How to Talk to Your Child About Their Unusual Behaviour

Talking to your kids can be tough at the best of times, but it gets even harder when they’ve got something to hide. If your child is behaving unusually, it’s only natural to worry that they’re taking drugs, being bullied, or are dealing with something else that is making them act or behave out of character.
You’re going to be feeling a range of different emotions, from anger right through to fear. There are both right and wrong ways you can talk to your child about their behaviour. Here are some tips to help you approach the situation postively.

Be Calm

The best approach is a direct one, but you have to remain calm. It’s not something you can casually drop into the conversation either. Don’t make it into a drama but be delicate in the raising of the subject. They’re going to be expecting you to be angry, so throw them off balance by being calm and centered.
Your child may well deny the reason for their unusual behaviour or try to shrug it off as being nothing important. If this happens, simply reinforce the rules of your home with regards alcohol and drug use. Also explain that there are consequences with such behaviour. 

Ask Open-Ended Questions

Asking your child questions that only require yes/no answers is a recipe for disaster. Instead, ask open-ended questions that require thought-provoking answers. For example, ask them how they felt in a certain situation or what is going to happen if something happens again. Ask them how you can help and encourage them to tell you more about why they did something. If they admit to taking drugs or drinking alcohol, ask them what they took, when and whether they’re going to do it again.
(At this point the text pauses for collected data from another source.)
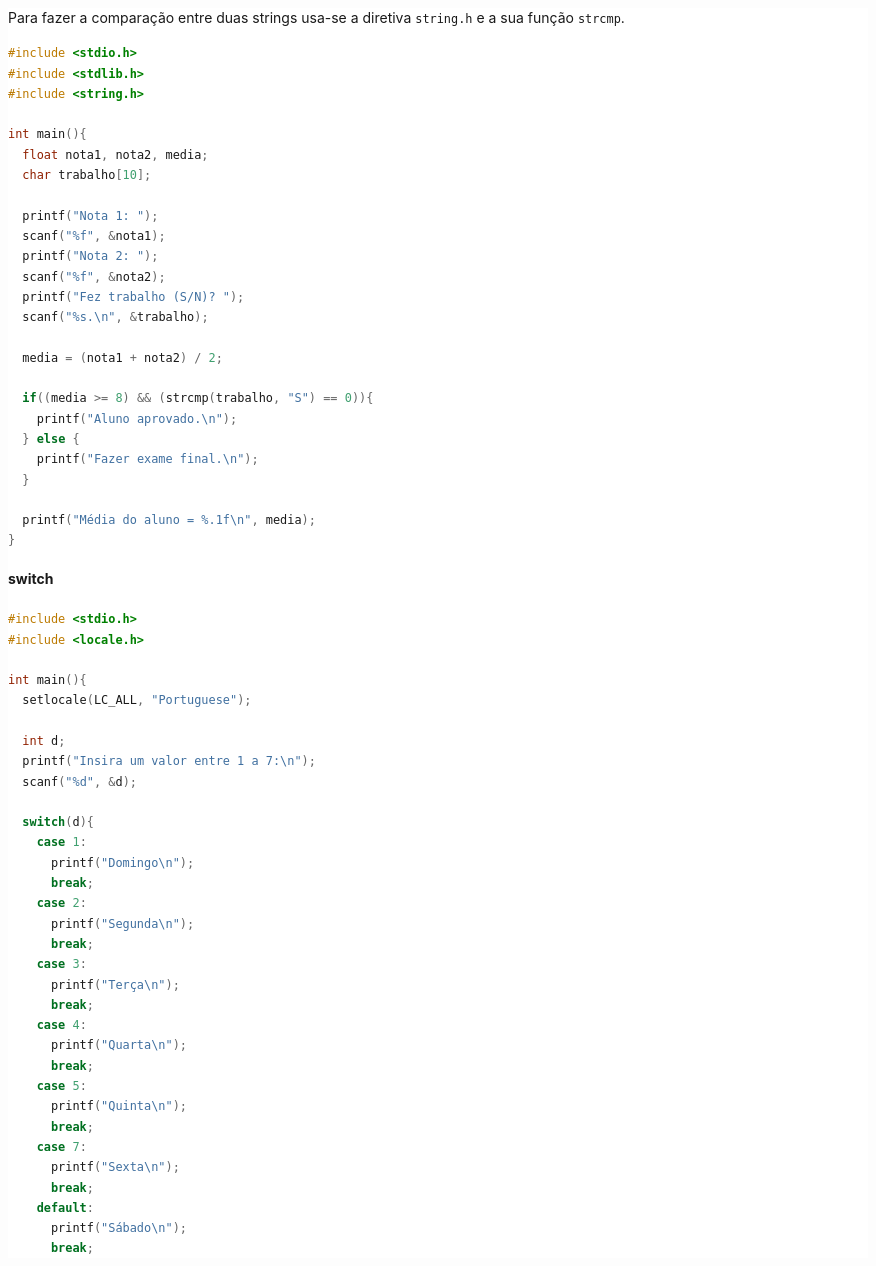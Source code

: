 Para fazer a comparação entre duas strings usa-se a diretiva `string.h` e a sua função `strcmp`.

```c
#include <stdio.h>
#include <stdlib.h>
#include <string.h>

int main(){
  float nota1, nota2, media;
  char trabalho[10];

  printf("Nota 1: ");
  scanf("%f", &nota1);
  printf("Nota 2: ");
  scanf("%f", &nota2);
  printf("Fez trabalho (S/N)? ");
  scanf("%s.\n", &trabalho);

  media = (nota1 + nota2) / 2;

  if((media >= 8) && (strcmp(trabalho, "S") == 0)){
    printf("Aluno aprovado.\n");
  } else {
    printf("Fazer exame final.\n");
  }

  printf("Média do aluno = %.1f\n", media);
}
```

#### switch

```c
#include <stdio.h>
#include <locale.h>

int main(){
  setlocale(LC_ALL, "Portuguese");

  int d;
  printf("Insira um valor entre 1 a 7:\n");
  scanf("%d", &d);

  switch(d){
    case 1:
      printf("Domingo\n");
      break;
    case 2:
      printf("Segunda\n");
      break;
    case 3:
      printf("Terça\n");
      break;
    case 4:
      printf("Quarta\n");
      break;
    case 5:
      printf("Quinta\n");
      break;
    case 7:
      printf("Sexta\n");
      break;
    default:
      printf("Sábado\n");
      break;
```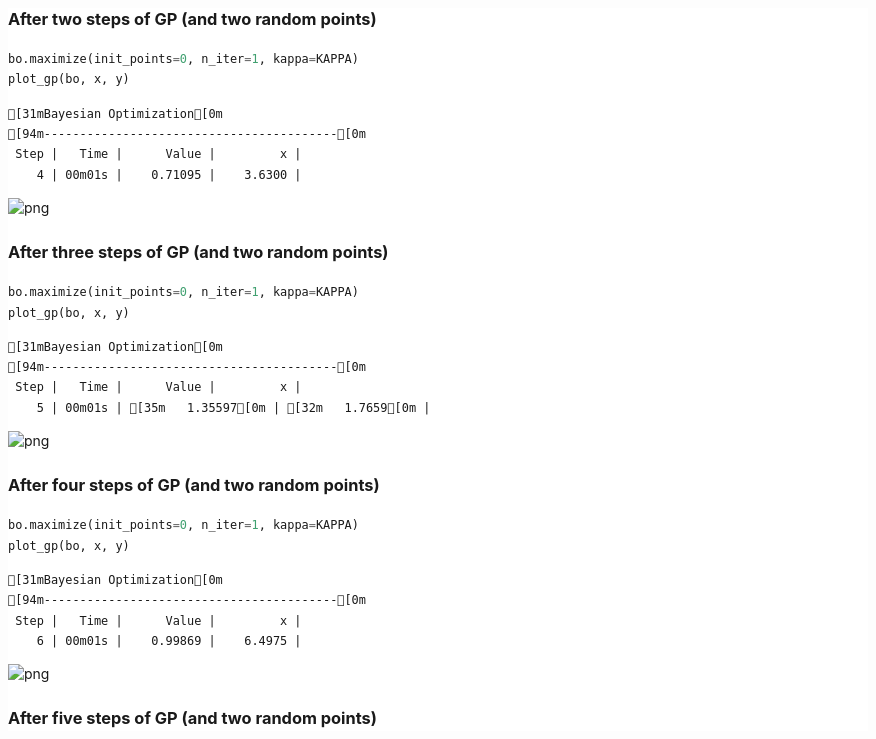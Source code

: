 
### After two steps of GP (and two random points)


```python
bo.maximize(init_points=0, n_iter=1, kappa=KAPPA)
plot_gp(bo, x, y)
```

    [31mBayesian Optimization[0m
    [94m-----------------------------------------[0m
     Step |   Time |      Value |         x | 
        4 | 00m01s |    0.71095 |    3.6300 | 



![png](visualization_files/visualization_19_1.png)


### After three steps of GP (and two random points)


```python
bo.maximize(init_points=0, n_iter=1, kappa=KAPPA)
plot_gp(bo, x, y)
```

    [31mBayesian Optimization[0m
    [94m-----------------------------------------[0m
     Step |   Time |      Value |         x | 
        5 | 00m01s | [35m   1.35597[0m | [32m   1.7659[0m | 



![png](visualization_files/visualization_21_1.png)


### After four steps of GP (and two random points)


```python
bo.maximize(init_points=0, n_iter=1, kappa=KAPPA)
plot_gp(bo, x, y)
```

    [31mBayesian Optimization[0m
    [94m-----------------------------------------[0m
     Step |   Time |      Value |         x | 
        6 | 00m01s |    0.99869 |    6.4975 | 



![png](visualization_files/visualization_23_1.png)



```python

```

### After five steps of GP (and two random points)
Don’t Punish, Show Support 

It’s important not to be judgmental or punish them for their behaviour. You should show your appreciation for their honesty and assure them that you only want to help.
If you suspect your child is taking drugs or consuming alcohol, or there is another underlying reason for the unusual behaviour you should seek professional help. There are qualified therapists who specialise in working with children and teenagers. You may be lucky enough to have a centre where you can be referred. Visit if you live in West Los Angeles, Beverly Hills or Southern California.
Your child might not be over-enthusiastic about getting treatment, but it’s vital you give them the options and encourage them to accept the professional support being offered. It shouldn’t be something that’s up for negotiation. They’ll be more accepting if you explain you’re concerned for their safety and will be there for support.

If your child is behaving unusually, you must do everything you can to understand why it’s happening. Talk to them about the behaviours you’re worried about and why you’re concerned. Above all, remind them that you care about them and don’t want to see them getting hurt.